The decision to pursue lampwork full-time was a major creative and professional shift for me. Literature and music (preferably as loud as possible) were my first loves. Before I was kissed by the flame, I lived in the East Village in New York City, and worked as a writer for Rolling Stone. Between 1984 and 1999 I traveled all over the world, got to meet a lot of my musical idols, and developed a number of great and inspiring friendships that endure to this day. It was a blast, and you can probably still find some of my old magazine articles online. In 1998, Penguin Books published my biography on the rock band Pearl Jam.

Louisiana is where I went to high school and where most of my family still lives, and in 1999, I left Manhattan and returned here to recover from book-induced burnout and a badly broken heart. My stay was only intended to be temporary, but I enjoyed living closer to my family, not to mention the more bearable cost of living and the warmer climate. I decided to stay for a while. I had learned the Tiffany method of stained glass fabrication while still in New York, and this led to an interest in hot glass work. By the time I relocated to Louisiana, I had read a number of books on glass beadmaking — the only form of flameworking I could really do without investing thousands of dollars in my own furnace, it was the most logical choice — and when I recognized that an unused workshop on my mother's property would make a perfect studio space, I wasted no time in converting it. Bluff Road Art Glass was born then and there.

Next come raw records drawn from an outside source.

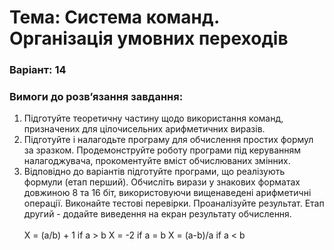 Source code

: # Тема: Система команд. Організація умовних переходів
### Варіант: 14

### Вимоги до розв’язання завдання: <br>
1. Підготуйте теоретичну частину щодо використання команд, призначених для цілочисельних арифметичних виразів.
2. Підготуйте і налагодьте програму для обчислення простих формул за зразком. Продемонструйте роботу програми під керуванням
налагоджувача, прокоментуйте вміст обчислюваних змінних.
3. Відповідно до варіантів підготуйте програми, що реалізують формули (етап перший). Обчисліть вирази у знакових форматах довжиною 8 та 16 біт,
використовуючи вищенаведені арифметичні операції. Виконайте тестові перевірки. Проаналізуйте результат. Етап другий - додайте виведення на екран результату обчислення.<br><br>
X = (a/b) + 1 if a > b
X = -2 if a = b
X = (a-b)/a if a < b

I don't really consider myself an "artist," in the poofy sense of the word, so much as I see myself as an exacting technician. I'm a perfectionist with a good sense of color and balance, and all of those traits are probably beneficial to what I do. I don't know if that explains why I would walk away from a lucrative writing career to sit in front of a torch and melt glass all day, but there you go. Mostly, I just really dig making beads. It's a highly meditative process, a constant joy and challenge, and for me, it just keeps getting better and better. Sometimes I think I like glass better than I like most people. Not you, of course.